New Optomechanical Crystal Allows Confinement of Light and Sound 91
PBH writes "Physicists and engineers at the California Institute of Technology (Caltech) have developed a nanoscale crystal that traps both light and sound. The interaction of light quanta (photons) and sound quanta (phomons) are so strong that they produce significant mechanical vibrations. 'Indeed, Painter points out, the interactions between sound and light in this device—dubbed an optomechanical crystal—can result in mechanical vibrations with frequencies as high as tens of gigahertz, or 10 billion cycles per second. Being able to achieve such frequencies, he explains, gives these devices the ability to send large amounts of information, and opens up a wide array of potential applications—everything from lightwave communication systems to biosensors capable of detecting (or weighing) a single macromolecule. It could also, Painter says, be used as a research tool by scientists studying nanomechanics. "These structures would give a mass sensitivity that would rival conventional nanoelectromechanical systems because light in these structures is more sensitive to motion than a conventional electrical system is."'"
Could this be related? (Score:2, Interesting)
Re:Could this be related? (Score:3, Interesting)
Well, one can dream anyway.
Add an electret or piezoelectric bit... (Score:3, Interesting)
...and maybe have a new kind of microwave antenna?
Phonons (Score:1, Interesting)
I don't see how this is news. The concept of optical and acoustic phonons has been around for at least the past 50 years. It's long been understood that optical and acoustic phonons exist in periodic potential crystal lattices. It's also been long understood that you can excite both optical and acoustic phonons using optical photons. This is the premise behind coherent raman scattering, which has long been observed. The article makes it seem like this is the first time this concept has ever been discovered.
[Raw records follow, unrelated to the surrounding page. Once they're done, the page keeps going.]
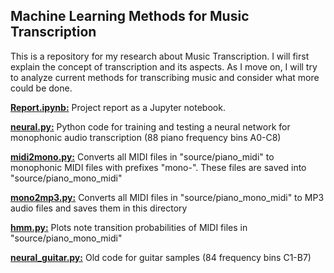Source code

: ## Machine Learning Methods for Music Transcription

This is a repository for my research about Music Transcription. I will first explain the concept of transcription and its aspects. As I move on, I will try to analyze current methods for transcribing music and consider what more could be done.

<b><u>Report.ipynb:</u></b> Project report as a Jupyter notebook.

<b><u>neural.py:</u></b> Python code for training and testing a neural network for monophonic audio transcription (88 piano frequency bins A0-C8)

<b><u>midi2mono.py:</u></b> Converts all MIDI files in "source/piano_midi" to monophonic MIDI files with prefixes "mono-". These files are saved into "source/piano_mono_midi"

<b><u>mono2mp3.py:</u></b> Converts all MIDI files in "source/piano_mono_midi" to MP3 audio files and saves them in this directory

<b><u>hmm.py:</u></b> Plots note transition probabilities of MIDI files in "source/piano_mono_midi"

<b><u>neural_guitar.py:</u></b> Old code for guitar samples (84 frequency bins C1-B7)
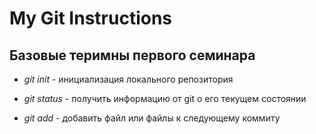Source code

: # My Git Instructions

## Базовые теримны первого семинара

* *git init* - инициализация локального репозитория

* *git status* - получить информацию от git о его текущем состоянии

* *git add* - добавить файл или файлы к следующему коммиту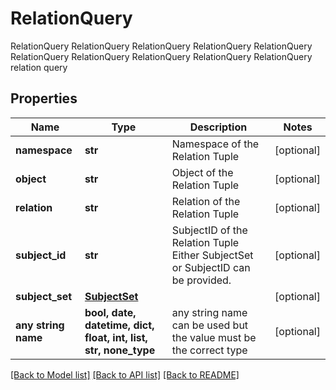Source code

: # RelationQuery

RelationQuery RelationQuery RelationQuery RelationQuery RelationQuery RelationQuery RelationQuery RelationQuery RelationQuery RelationQuery relation query

## Properties
Name | Type | Description | Notes
------------ | ------------- | ------------- | -------------
**namespace** | **str** | Namespace of the Relation Tuple | [optional] 
**object** | **str** | Object of the Relation Tuple | [optional] 
**relation** | **str** | Relation of the Relation Tuple | [optional] 
**subject_id** | **str** | SubjectID of the Relation Tuple  Either SubjectSet or SubjectID can be provided. | [optional] 
**subject_set** | [**SubjectSet**](SubjectSet.md) |  | [optional] 
**any string name** | **bool, date, datetime, dict, float, int, list, str, none_type** | any string name can be used but the value must be the correct type | [optional]

[[Back to Model list]](../README.md#documentation-for-models) [[Back to API list]](../README.md#documentation-for-api-endpoints) [[Back to README]](../README.md)


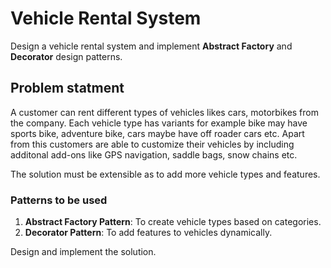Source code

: # Vehicle Rental System

Design a vehicle rental system and implement **Abstract Factory** and **Decorator** design patterns.

## Problem statment

A customer can rent different types of vehicles likes cars, motorbikes from the company. Each vehicle type has variants for
example bike may have sports bike, adventure bike, cars maybe have off roader cars etc. Apart from this customers are able to 
customize their vehicles by including additonal add-ons like GPS navigation, saddle bags, snow chains etc.

The solution must be extensible as to add more vehicle types and features.

### Patterns to be used

1. **Abstract Factory Pattern**: To create vehicle types based on categories.
2. **Decorator Pattern**: To add features to vehicles dynamically.

Design and implement the solution.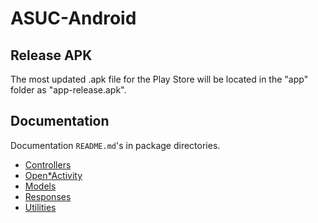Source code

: # ASUC-Android

## Release APK
The most updated .apk file for the Play Store will be located in the "app" folder as "app-release.apk".

## Documentation
Documentation `README.md`'s in package directories. 

* [Controllers](app/src/main/java/com/asuc/asucmobile/controllers)
* [Open*Activity](app/src/main/java/com/asuc/asucmobile/main)
* [Models](app/src/main/java/com/asuc/asucmobile/models)
* [Responses](app/src/main/java/com/asuc/asucmobile/models/responses)
* [Utilities](app/src/main/java/com/asuc/asucmobile/utilities)

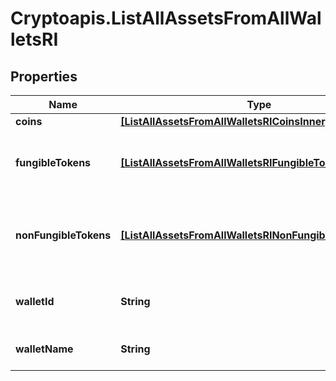 # Cryptoapis.ListAllAssetsFromAllWalletsRI

## Properties

Name | Type | Description | Notes
------------ | ------------- | ------------- | -------------
**coins** | [**[ListAllAssetsFromAllWalletsRICoinsInner]**](ListAllAssetsFromAllWalletsRICoinsInner.md) |  | 
**fungibleTokens** | [**[ListAllAssetsFromAllWalletsRIFungibleTokensInner]**](ListAllAssetsFromAllWalletsRIFungibleTokensInner.md) | Represents fungible tokens&#39;es detailed information | 
**nonFungibleTokens** | [**[ListAllAssetsFromAllWalletsRINonFungibleTokensInner]**](ListAllAssetsFromAllWalletsRINonFungibleTokensInner.md) | Represents non-fungible tokens&#39;es detailed information. | 
**walletId** | **String** | Defines the unique ID of the Wallet. | 
**walletName** | **String** | Represents the name of the wallet. | 


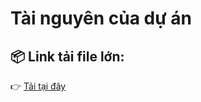 # Tài nguyên của dự án

## 📦 Link tải file lớn:
👉 [Tải tại đây](https://drive.google.com/file/d/1-185S9vsi6yoHfw6FurYpltgGH5ilcYk/view?usp=drivesdk)

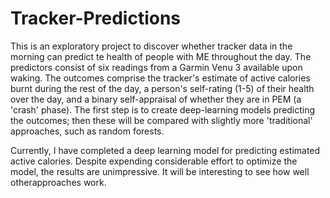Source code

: # Tracker-Predictions
This is an exploratory project to discover whether tracker data in the morning can predict te health of people with ME throughout the day. The predictors consist of six readings from a Garmin Venu 3 available upon waking. The outcomes comprise the tracker's estimate of active calories burnt during the rest of the day, a person's self-rating (1-5) of their health over the day, and a binary self-appraisal of whether they are in PEM (a 'crash' phase). The first step is to create deep-learning models predicting the outcomes; then these will be compared with slightly more 'traditional' approaches, such as random forests.

Currently, I have completed a deep learning model for predicting estimated active calories. Despite expending considerable effort to optimize the model, the results are unimpressive. It will be interesting to see how well otherapproaches work.
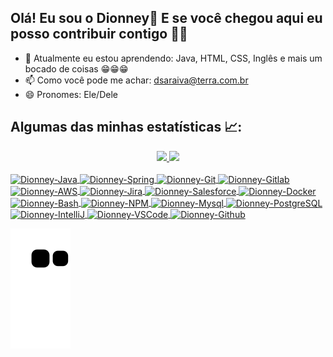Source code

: ## Olá! Eu sou o Dionney👋  E se você chegou aqui eu posso contribuir contigo 🤜🤛

- 🌱 Atualmente eu estou aprendendo: Java, HTML, CSS, Inglês e mais um bocado de coisas 😁😁😁
- 📫 Como você pode me achar: dsaraiva@terra.com.br
- 😄 Pronomes: Ele/Dele

## Algumas das minhas estatísticas 📈:
<div align="center">
  <a href="https://github.com/dpsaraiva">
  <img height="180em" src="https://github-readme-stats.vercel.app/api?username=dpsaraiva&show_icons=true&theme=github_dark&include_all_commits=true&count_private=true"/>
  <img height="180em" src="https://github-readme-stats.vercel.app/api/top-langs/?username=dpsaraiva&layout=compact&langs_count=7&theme=github_dark"/>
</div>
<div style="display: inline_block"><br>
  <img align="center" alt="Dionney-Java" height="30" width="40" src="https://cdn.jsdelivr.net/gh/devicons/devicon/icons/java/java-original.svg">
  <img align="center" alt="Dionney-Spring" height="30" width="40" src="https://cdn.jsdelivr.net/gh/devicons/devicon/icons/spring/spring-original.svg">
  <img align="center" alt="Dionney-Git" height="30" width="40" src="https://cdn.jsdelivr.net/gh/devicons/devicon/icons/git/git-original.svg">
  <img align="center" alt="Dionney-Gitlab" height="30" width="40" src="https://cdn.jsdelivr.net/gh/devicons/devicon/icons/gitlab/gitlab-original.svg">
  <img align="center" alt="Dionney-AWS" height="30" width="40" src="https://cdn.jsdelivr.net/gh/devicons/devicon/icons/amazonwebservices/amazonwebservices-original.svg">
  <img align="center" alt="Dionney-Jira" height="30" width="40" src="https://cdn.jsdelivr.net/gh/devicons/devicon/icons/jira/jira-original.svg">
  <img align="center" alt="Dionney-Salesforce" height="30" width="40" src="https://cdn.jsdelivr.net/gh/devicons/devicon/icons/salesforce/salesforce-original.svg">
  <img align="center" alt="Dionney-Docker" height="30" width="40" src="https://cdn.jsdelivr.net/gh/devicons/devicon/icons/docker/docker-original.svg">
  <img align="center" alt="Dionney-Bash" height="30" width="40" src="https://cdn.jsdelivr.net/gh/devicons/devicon/icons/bash/bash-plain.svg">
  <img align="center" alt="Dionney-NPM" height="30" width="40" src="https://cdn.jsdelivr.net/gh/devicons/devicon/icons/npm/npm-original-wordmark.svg">
  <img align="center" alt="Dionney-Mysql" height="30" width="40" src="https://cdn.jsdelivr.net/gh/devicons/devicon/icons/mysql/mysql-original.svg">
  <img align="center" alt="Dionney-PostgreSQL" height="30" width="40" src="https://cdn.jsdelivr.net/gh/devicons/devicon/icons/postgresql/postgresql-original.svg">
  <img align="center" alt="Dionney-IntelliJ" height="30" width="40" src="https://cdn.jsdelivr.net/gh/devicons/devicon/icons/intellij/intellij-original.svg">
  <img align="center" alt="Dionney-VSCode" height="30" width="40" src="https://cdn.jsdelivr.net/gh/devicons/devicon/icons/vscode/vscode-original.svg">
  <img align="center" alt="Dionney-Github" height="30" width="40" src="https://cdn.jsdelivr.net/gh/devicons/devicon/icons/github/github-original.svg">
  
  ![Snake animation](https://github.com/dpsaraiva/dpsaraiva/blob/output/github-contribution-grid-snake.svg)
</div>

  

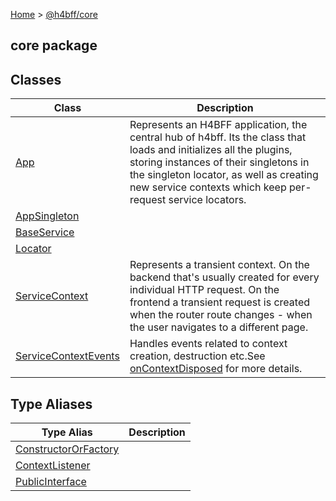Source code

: [Home](/) &gt; [@h4bff/core](core.md)

## core package

## Classes

|  Class | Description |
|  --- | --- |
|  [App](core/App.md) | Represents an H4BFF application, the central hub of h4bff. Its the class that loads and initializes all the plugins, storing instances of their singletons in the singleton locator, as well as creating new service contexts which keep per-request service locators. |
|  [AppSingleton](core/AppSingleton.md) |  |
|  [BaseService](core/BaseService.md) |  |
|  [Locator](core/Locator.md) |  |
|  [ServiceContext](core/ServiceContext.md) | Represents a transient context. On the backend that's usually created for every individual HTTP request. On the frontend a transient request is created when the router route changes - when the user navigates to a different page. |
|  [ServiceContextEvents](core/ServiceContextEvents.md) | Handles events related to context creation, destruction etc.<!-- -->See [onContextDisposed](core/ServiceContextEvents.md#oncontextdisposed) for more details. |

## Type Aliases

|  Type Alias | Description |
|  --- | --- |
|  [ConstructorOrFactory](core/ConstructorOrFactory.md) |  |
|  [ContextListener](core/ContextListener.md) |  |
|  [PublicInterface](core/PublicInterface.md) |  |

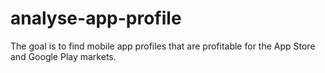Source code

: # analyse-app-profile
The goal is to find mobile app profiles that are profitable for the App Store and Google Play markets. 
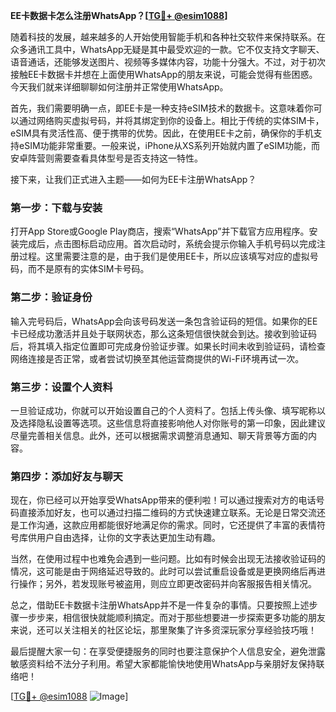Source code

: **EE卡数据卡怎么注册WhatsApp？[[TG💪+ @esim1088](https://t.me/s/esim1088)]**

随着科技的发展，越来越多的人开始使用智能手机和各种社交软件来保持联系。在众多通讯工具中，WhatsApp无疑是其中最受欢迎的一款。它不仅支持文字聊天、语音通话，还能够发送图片、视频等多媒体内容，功能十分强大。不过，对于初次接触EE卡数据卡并想在上面使用WhatsApp的朋友来说，可能会觉得有些困惑。今天我们就来详细聊聊如何注册并正常使用WhatsApp。

首先，我们需要明确一点，即EE卡是一种支持eSIM技术的数据卡。这意味着你可以通过网络购买虚拟号码，并将其绑定到你的设备上。相比于传统的实体SIM卡，eSIM具有灵活性高、便于携带的优势。因此，在使用EE卡之前，确保你的手机支持eSIM功能非常重要。一般来说，iPhone从XS系列开始就内置了eSIM功能，而安卓阵营则需要查看具体型号是否支持这一特性。

接下来，让我们正式进入主题——如何为EE卡注册WhatsApp？

### 第一步：下载与安装

打开App Store或Google Play商店，搜索“WhatsApp”并下载官方应用程序。安装完成后，点击图标启动应用。首次启动时，系统会提示你输入手机号码以完成注册过程。这里需要注意的是，由于我们是使用EE卡，所以应该填写对应的虚拟号码，而不是原有的实体SIM卡号码。

### 第二步：验证身份

输入完号码后，WhatsApp会向该号码发送一条包含验证码的短信。如果你的EE卡已经成功激活并且处于联网状态，那么这条短信很快就会到达。接收到验证码后，将其填入指定位置即可完成身份验证步骤。如果长时间未收到验证码，请检查网络连接是否正常，或者尝试切换至其他运营商提供的Wi-Fi环境再试一次。

### 第三步：设置个人资料

一旦验证成功，你就可以开始设置自己的个人资料了。包括上传头像、填写昵称以及选择隐私设置等选项。这些信息将直接影响他人对你账号的第一印象，因此建议尽量完善相关信息。此外，还可以根据需求调整消息通知、聊天背景等方面的内容。

### 第四步：添加好友与聊天

现在，你已经可以开始享受WhatsApp带来的便利啦！可以通过搜索对方的电话号码直接添加好友，也可以通过扫描二维码的方式快速建立联系。无论是日常交流还是工作沟通，这款应用都能很好地满足你的需求。同时，它还提供了丰富的表情符号库供用户自由选择，让你的文字表达更加生动有趣。

当然，在使用过程中也难免会遇到一些问题。比如有时候会出现无法接收验证码的情况，这可能是由于网络延迟导致的。此时可以尝试重启设备或是更换网络后再进行操作；另外，若发现账号被盗用，则应立即更改密码并向客服报告相关情况。

总之，借助EE卡数据卡注册WhatsApp并不是一件复杂的事情。只要按照上述步骤一步步来，相信很快就能顺利搞定。而对于那些想要进一步探索更多功能的朋友来说，还可以关注相关的社区论坛，那里聚集了许多资深玩家分享经验技巧哦！

最后提醒大家一句：在享受便捷服务的同时也要注意保护个人信息安全，避免泄露敏感资料给不法分子利用。希望大家都能愉快地使用WhatsApp与亲朋好友保持联络吧！

[[TG💪+ @esim1088](https://t.me/s/esim1088) ![Image](https://i.postimg.cc/4NQfJmqS/Snipaste-2025-05-13-00-14-12.png)]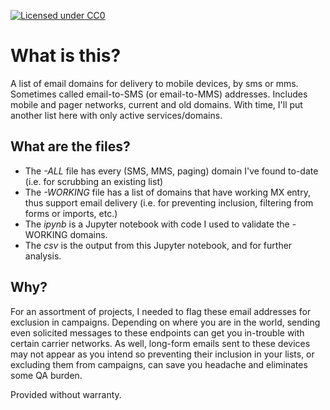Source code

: [![Licensed under CC0](https://licensebuttons.net/p/zero/1.0/88x31.png)](https://creativecommons.org/publicdomain/zero/1.0/)

# What is this?
A list of email domains for delivery to mobile devices, by sms or mms. Sometimes called email-to-SMS (or email-to-MMS) addresses. Includes mobile and pager networks, current and old domains. With time, I'll put another list here with only active services/domains.

## What are the files?
* The *-ALL* file has every (SMS, MMS, paging) domain I've found to-date (i.e. for scrubbing an existing list)
* The *-WORKING* file has a list of domains that have working MX entry, thus support email delivery (i.e. for preventing inclusion, filtering from forms or imports, etc.)
* The *ipynb* is a Jupyter notebook with code I used to validate the -WORKING domains.
* The *csv* is the output from this Jupyter notebook, and for further analysis.

## Why?

For an assortment of projects, I needed to flag these email addresses for exclusion in campaigns. Depending on where you are in the world, sending even solicited messages to these endpoints can get you in-trouble with certain carrier networks. As well, long-form emails sent to these devices may not appear as you intend so preventing their inclusion in your lists, or excluding them from campaigns, can save you headache and eliminates some QA burden.

Provided without warranty.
It really annoys me when "prestigious" university professors publish crap like this. They make it sound like they've discovered some new amazing phenomenon and prey on the public's lack of understanding of physics to get a nice pat on the back, and perhaps a fat paycheck, from university bigwigs who like having their institution linked with these "discoveries". About once a year, some professor tells the world he has transmitted information at faster-than-light speeds, and everyone buys it, but it always comes down to group velocity - a concept discovered and understood over a century ago.
Better Audio Speakers, Mics, Ultrasound, Sonar? (Score:4, Interesting)
If you have such fine control over vibrations, perhaps you could create fancier waveforms, for sound that has weird properties. Phased array sonar?
Constructive and destructive interference?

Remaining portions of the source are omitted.